Say how many lines of the records include the string "input". Nothing else belongs in the answer.

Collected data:
Content starts
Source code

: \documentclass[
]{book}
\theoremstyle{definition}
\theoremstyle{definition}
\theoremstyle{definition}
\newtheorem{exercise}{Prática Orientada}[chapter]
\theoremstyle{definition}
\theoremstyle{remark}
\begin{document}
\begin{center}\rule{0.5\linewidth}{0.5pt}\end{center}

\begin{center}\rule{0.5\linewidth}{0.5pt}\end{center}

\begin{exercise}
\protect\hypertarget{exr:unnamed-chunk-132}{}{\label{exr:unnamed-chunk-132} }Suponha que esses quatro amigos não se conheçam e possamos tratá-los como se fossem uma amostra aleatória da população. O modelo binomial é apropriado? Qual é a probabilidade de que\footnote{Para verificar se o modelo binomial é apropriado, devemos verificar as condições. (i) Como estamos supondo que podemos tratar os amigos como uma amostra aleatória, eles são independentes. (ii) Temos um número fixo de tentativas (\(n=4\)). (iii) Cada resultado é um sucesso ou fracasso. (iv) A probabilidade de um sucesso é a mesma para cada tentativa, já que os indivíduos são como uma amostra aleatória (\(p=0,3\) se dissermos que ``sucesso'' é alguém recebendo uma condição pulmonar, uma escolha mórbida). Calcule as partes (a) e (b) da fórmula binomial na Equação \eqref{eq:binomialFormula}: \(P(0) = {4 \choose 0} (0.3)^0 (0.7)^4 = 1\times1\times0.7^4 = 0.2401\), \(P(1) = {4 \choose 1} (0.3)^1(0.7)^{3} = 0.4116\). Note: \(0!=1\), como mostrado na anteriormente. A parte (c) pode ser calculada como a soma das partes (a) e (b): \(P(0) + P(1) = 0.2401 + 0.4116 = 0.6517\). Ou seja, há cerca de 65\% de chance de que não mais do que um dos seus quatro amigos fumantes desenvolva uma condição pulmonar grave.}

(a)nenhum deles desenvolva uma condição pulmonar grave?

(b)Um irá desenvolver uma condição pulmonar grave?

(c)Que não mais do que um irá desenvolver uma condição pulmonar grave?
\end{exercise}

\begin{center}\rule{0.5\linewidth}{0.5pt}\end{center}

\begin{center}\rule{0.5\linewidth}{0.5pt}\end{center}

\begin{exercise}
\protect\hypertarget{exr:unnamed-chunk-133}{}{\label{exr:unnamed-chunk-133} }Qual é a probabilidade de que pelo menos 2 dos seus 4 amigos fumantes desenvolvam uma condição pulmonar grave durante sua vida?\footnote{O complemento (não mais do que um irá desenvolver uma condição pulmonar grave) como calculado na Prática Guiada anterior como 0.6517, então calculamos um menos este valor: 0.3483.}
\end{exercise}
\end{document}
Content ends
Content starts
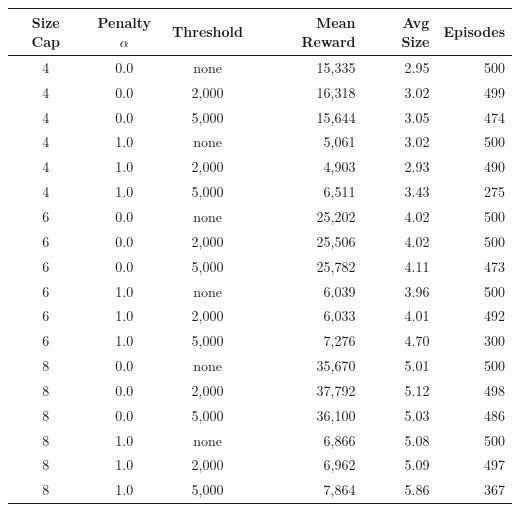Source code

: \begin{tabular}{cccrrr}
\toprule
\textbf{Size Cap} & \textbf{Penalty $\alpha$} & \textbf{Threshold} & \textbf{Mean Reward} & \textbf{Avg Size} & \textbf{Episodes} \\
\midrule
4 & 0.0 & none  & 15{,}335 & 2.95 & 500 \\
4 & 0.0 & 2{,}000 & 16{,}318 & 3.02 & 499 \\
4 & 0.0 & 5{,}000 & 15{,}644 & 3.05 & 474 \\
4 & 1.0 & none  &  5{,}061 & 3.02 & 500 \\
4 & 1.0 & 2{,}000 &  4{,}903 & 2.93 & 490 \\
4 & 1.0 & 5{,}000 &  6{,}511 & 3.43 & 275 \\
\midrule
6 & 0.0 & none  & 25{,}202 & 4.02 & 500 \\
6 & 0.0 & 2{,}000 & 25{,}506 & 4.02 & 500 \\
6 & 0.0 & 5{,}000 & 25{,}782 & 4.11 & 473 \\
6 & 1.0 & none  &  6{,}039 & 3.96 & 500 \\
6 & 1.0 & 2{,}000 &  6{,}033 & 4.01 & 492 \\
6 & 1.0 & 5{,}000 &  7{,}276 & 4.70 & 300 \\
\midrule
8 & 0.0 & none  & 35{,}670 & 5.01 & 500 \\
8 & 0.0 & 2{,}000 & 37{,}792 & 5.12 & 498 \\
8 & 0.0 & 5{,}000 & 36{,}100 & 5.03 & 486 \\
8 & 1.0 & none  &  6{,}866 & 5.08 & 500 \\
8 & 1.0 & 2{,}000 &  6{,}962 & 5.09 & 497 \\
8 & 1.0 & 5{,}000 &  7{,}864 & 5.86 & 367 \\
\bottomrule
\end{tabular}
Content ends
Content starts
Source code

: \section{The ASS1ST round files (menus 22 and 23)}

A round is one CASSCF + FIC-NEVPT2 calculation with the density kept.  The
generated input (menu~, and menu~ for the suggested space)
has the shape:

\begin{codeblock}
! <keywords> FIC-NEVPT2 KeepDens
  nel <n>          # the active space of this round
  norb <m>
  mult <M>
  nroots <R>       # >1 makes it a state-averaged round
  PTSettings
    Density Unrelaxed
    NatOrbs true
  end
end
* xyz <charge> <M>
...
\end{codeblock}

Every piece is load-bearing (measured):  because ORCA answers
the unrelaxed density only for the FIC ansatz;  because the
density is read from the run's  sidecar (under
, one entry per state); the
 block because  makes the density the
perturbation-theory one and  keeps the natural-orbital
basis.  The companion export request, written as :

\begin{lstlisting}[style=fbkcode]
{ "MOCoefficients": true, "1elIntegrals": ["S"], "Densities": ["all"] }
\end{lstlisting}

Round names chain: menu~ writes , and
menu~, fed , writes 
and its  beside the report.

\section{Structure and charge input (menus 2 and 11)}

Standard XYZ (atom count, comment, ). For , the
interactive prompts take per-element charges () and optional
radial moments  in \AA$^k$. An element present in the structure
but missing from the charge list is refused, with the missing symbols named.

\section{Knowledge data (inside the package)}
Content ends
# [Solved problem]
2